BANCHE SOTTO SHOCK: TAGLI AI RICAVI E AL PERSONALE
Il mondo che corre, anche e soprattutto attraverso una spinta tecnologica in costante evoluzione, probabilmente porterà le banche a scelte “estreme”. Lo dice il rapporto della società di consulenza internazionale Oliver Wyman, “Banche italiane su un piano inclinato”, pubblicata in esclusiva da “Il Sole 24 Ore”: «Nei prossimi 5 anni la media delle banche italiane vedrà una riduzione dei ricavi, in termini di margine di intermediazione, del 10% con punte del 15% per quelle più esposte sul credito e sui titoli di stato». Così, per restare con la scarsa redditività attuale, il sistema dovrà accollarsi il taglio di 5 miliardi di costi (che corrispondono a 70mila addetti e 7mila agenzie); se vorrà invece mettersi alla pari con la media del sistema europeo, i miliardi saliranno a dieci. Allora, come farà l’industria bancaria a sopravvivere al crollo dei ricavi? Con «manager coraggiosi» che, secondo la Oliver Wyman, dovranno portare ad una «revisione degli attuali modelli di servizio (ancora troppo imperniati sulle filiali) e a scelte precise sui dipendenti che resteranno in banca: oltre il 45% dovrà acquisire nuove competenze. Con 4 aree di intervento digitali: la revisione dei processi di interazione con la clientela sfruttando gli advanced analytics per segmentare i clienti e prevedere una customer experience in linea con quella offerta dalle Big Tech; l’adozione dell’intelligenza artificiale nel sistema dei controlli; l’evoluzione delle piattaforme IT di core banking; l’acquisizione di competenze digitali (data scientist, change manager…) necessarie a ridurre i ruoli di filiale e back office». Infine, il ripensamento del business «che dovrà coinvolgere tutti gli stakeholder – in primis Governo e dipendenti – e lo strumento dell’aggregazione: quella tra banche di piccola e media dimensione è una condizione indispensabile, ma non sufficiente, per il rilancio del settore».

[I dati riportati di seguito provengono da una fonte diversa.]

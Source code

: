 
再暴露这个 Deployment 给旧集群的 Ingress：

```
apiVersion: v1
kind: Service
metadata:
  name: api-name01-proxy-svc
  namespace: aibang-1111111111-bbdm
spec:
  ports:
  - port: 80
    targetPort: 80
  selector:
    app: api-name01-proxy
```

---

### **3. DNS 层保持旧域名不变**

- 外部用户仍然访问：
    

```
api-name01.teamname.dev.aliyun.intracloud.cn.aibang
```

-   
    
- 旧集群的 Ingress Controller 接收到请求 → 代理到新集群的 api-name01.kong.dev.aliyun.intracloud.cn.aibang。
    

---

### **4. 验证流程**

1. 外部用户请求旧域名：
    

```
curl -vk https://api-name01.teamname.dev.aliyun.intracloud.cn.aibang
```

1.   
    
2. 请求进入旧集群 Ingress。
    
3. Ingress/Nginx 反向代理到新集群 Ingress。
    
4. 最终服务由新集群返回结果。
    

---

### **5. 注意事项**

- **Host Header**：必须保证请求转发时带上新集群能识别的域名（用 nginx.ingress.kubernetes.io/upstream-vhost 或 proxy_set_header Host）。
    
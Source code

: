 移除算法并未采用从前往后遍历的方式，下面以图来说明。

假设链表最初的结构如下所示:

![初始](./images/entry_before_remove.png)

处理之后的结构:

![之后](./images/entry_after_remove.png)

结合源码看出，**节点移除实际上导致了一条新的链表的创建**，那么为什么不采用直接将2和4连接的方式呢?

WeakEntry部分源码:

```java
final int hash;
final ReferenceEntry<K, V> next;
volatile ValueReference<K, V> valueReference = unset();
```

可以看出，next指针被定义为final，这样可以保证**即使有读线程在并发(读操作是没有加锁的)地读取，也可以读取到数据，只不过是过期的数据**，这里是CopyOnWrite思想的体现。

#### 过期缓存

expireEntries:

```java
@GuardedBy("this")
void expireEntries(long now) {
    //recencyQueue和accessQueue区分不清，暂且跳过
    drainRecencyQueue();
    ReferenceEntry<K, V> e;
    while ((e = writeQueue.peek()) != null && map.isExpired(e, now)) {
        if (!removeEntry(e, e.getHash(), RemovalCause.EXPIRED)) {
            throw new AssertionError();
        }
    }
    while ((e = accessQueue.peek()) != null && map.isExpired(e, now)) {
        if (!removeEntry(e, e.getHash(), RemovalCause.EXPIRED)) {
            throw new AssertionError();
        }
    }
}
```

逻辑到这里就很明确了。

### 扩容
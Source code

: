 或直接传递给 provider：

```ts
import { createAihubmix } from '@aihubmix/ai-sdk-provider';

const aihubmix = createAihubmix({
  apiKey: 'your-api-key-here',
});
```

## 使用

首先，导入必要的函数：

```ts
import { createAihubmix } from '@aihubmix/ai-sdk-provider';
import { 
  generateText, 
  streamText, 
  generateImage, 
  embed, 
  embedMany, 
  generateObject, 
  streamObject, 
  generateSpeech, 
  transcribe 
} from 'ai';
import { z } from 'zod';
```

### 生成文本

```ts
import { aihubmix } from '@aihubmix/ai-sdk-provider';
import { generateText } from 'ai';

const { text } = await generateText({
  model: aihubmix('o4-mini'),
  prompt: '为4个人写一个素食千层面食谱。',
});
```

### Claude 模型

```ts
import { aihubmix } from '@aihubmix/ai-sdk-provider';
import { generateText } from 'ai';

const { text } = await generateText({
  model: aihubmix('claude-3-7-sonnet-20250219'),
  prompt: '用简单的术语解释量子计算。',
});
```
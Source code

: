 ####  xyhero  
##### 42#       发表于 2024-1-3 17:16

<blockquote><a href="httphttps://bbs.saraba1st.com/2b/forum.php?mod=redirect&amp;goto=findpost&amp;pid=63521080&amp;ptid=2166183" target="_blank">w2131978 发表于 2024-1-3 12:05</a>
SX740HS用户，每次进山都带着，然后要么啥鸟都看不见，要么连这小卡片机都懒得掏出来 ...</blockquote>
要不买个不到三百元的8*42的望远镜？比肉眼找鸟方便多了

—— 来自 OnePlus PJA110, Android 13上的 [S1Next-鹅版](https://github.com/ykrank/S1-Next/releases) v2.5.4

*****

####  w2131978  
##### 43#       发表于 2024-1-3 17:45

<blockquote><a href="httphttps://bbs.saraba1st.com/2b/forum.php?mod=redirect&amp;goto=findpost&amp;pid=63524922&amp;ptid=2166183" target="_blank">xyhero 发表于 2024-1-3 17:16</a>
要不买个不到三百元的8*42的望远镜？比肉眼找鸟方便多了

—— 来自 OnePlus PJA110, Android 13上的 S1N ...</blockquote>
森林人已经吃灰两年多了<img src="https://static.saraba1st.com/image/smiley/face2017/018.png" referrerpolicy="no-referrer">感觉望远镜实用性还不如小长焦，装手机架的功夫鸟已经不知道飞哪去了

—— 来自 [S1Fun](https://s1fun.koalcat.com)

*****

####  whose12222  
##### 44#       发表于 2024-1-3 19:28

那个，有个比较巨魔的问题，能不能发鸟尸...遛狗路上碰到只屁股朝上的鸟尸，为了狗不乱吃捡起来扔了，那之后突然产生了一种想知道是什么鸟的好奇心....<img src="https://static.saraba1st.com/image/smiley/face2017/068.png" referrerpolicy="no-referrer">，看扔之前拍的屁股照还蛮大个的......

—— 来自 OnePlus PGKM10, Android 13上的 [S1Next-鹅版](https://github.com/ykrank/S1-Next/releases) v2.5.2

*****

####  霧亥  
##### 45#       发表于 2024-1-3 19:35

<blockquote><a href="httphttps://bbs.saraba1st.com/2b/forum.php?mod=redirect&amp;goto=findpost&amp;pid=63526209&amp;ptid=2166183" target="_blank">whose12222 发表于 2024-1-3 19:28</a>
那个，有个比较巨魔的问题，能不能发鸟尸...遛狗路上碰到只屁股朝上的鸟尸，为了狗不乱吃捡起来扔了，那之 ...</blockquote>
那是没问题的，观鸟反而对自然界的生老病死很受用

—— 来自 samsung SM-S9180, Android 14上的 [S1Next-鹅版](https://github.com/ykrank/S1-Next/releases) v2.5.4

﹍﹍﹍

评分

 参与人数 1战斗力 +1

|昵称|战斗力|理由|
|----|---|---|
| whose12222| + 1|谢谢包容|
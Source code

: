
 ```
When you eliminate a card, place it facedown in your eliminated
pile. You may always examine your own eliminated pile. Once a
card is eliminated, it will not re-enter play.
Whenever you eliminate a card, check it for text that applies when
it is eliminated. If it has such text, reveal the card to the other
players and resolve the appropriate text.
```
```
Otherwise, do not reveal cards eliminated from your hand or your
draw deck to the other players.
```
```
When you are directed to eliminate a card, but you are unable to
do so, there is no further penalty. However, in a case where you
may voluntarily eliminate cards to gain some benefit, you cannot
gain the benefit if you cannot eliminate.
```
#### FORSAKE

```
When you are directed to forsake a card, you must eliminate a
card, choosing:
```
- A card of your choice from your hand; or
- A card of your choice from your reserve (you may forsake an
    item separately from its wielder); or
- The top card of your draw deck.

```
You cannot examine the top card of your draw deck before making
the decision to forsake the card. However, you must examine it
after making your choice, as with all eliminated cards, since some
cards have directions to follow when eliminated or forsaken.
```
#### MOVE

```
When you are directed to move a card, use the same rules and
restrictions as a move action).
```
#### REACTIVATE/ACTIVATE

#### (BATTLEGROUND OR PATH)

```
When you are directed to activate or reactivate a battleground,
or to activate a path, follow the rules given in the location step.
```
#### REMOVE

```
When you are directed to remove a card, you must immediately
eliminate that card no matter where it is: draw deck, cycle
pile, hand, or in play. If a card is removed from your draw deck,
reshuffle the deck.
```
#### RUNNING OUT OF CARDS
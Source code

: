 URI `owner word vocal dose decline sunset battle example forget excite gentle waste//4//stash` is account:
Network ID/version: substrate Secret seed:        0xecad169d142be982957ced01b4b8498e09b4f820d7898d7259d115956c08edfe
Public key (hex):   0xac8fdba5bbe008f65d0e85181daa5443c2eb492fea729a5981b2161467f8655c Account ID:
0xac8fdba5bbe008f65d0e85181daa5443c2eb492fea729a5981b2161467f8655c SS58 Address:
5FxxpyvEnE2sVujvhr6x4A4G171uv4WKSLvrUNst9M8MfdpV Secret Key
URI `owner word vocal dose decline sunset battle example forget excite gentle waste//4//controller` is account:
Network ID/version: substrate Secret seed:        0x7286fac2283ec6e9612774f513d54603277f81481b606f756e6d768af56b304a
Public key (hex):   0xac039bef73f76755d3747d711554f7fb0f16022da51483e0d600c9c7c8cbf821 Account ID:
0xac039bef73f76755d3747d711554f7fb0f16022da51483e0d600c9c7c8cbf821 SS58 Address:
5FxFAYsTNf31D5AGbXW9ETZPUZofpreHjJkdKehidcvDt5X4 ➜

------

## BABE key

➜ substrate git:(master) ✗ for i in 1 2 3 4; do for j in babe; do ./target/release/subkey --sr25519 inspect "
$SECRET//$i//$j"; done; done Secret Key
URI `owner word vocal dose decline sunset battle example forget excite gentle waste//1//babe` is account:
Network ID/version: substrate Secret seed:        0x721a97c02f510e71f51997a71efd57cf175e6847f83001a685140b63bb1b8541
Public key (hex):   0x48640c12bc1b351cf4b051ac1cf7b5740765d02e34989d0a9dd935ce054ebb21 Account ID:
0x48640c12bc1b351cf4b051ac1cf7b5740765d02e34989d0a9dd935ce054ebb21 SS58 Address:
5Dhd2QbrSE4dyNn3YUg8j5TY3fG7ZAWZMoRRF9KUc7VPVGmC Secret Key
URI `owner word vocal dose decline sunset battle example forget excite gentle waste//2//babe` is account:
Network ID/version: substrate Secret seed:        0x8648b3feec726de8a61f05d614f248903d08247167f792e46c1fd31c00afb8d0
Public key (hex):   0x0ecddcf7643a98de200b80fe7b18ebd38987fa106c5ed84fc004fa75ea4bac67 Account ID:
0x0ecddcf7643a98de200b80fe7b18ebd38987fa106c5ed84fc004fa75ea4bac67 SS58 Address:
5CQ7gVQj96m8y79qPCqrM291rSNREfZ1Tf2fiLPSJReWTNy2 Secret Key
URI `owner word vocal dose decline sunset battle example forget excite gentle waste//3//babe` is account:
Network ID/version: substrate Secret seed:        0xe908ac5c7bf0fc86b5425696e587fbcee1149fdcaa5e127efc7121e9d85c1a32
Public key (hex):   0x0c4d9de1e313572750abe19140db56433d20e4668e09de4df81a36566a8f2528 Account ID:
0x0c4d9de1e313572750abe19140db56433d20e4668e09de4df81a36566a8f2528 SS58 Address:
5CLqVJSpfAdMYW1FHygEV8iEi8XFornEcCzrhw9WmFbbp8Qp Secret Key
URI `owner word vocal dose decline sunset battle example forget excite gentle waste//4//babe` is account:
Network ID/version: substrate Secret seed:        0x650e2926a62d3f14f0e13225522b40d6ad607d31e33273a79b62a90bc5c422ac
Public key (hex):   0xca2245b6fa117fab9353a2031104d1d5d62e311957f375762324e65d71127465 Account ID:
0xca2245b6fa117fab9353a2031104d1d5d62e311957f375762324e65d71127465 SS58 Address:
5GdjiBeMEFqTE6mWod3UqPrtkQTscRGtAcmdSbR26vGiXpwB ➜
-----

OCSE: l’ETA’ MEDIA DELLA PENSIONE E’ TROPPO BASSA
Lo scrive “Il Sole 24 Ore”: «L’anno scorso, prima del varo di “quota 100”, l’età effettiva di ritiro viaggiava attorno ai 62 anni, due anni meno della media Ocse. E ciò nonostante l’età legale per la pensione di vecchiaia sia tra le più elevate, a 67 anni. Mentre nel 2015, la spesa previdenziale era arrivata al 16,2% del Pil (+2,7% tra il 2000 e il 2015), seconda solo al 16,9% della Grecia». Insomma, il rapporto “Pension at a glance 2019” pubblicato ieri dall’Ocse, mette l’Italia tra i casi da seguire con attenzione in tema pensionistico: «Bisogna aumentare l’età effettiva di ritiro dal lavoro». Il rapporto, però, si concentra anche sul futuro previdenziale degli occupati atipici: «Nel nostro Paese – prosegue il quotidiano economico – i lavori temporanei sono aumentati del 10% di inizio secolo al 15% del 2017, ben oltre le medie Ocse, mentre il part time involontario ha raggiunto il 10% contro il 5% dell’Ocse. A questi contratti corrispondono retribuzioni più basse che garantiranno, naturalmente, pensioni modeste. Una via indicata è nel progressivo allineamento delle aliquote contributive (quella dei dipendenti, al 33% in Italia, è la più elevata, mentre per gli autonomi in alcuni casi si ferma al 24%). Altra strada da battere è quella di accedere a forme pensionistiche complementari».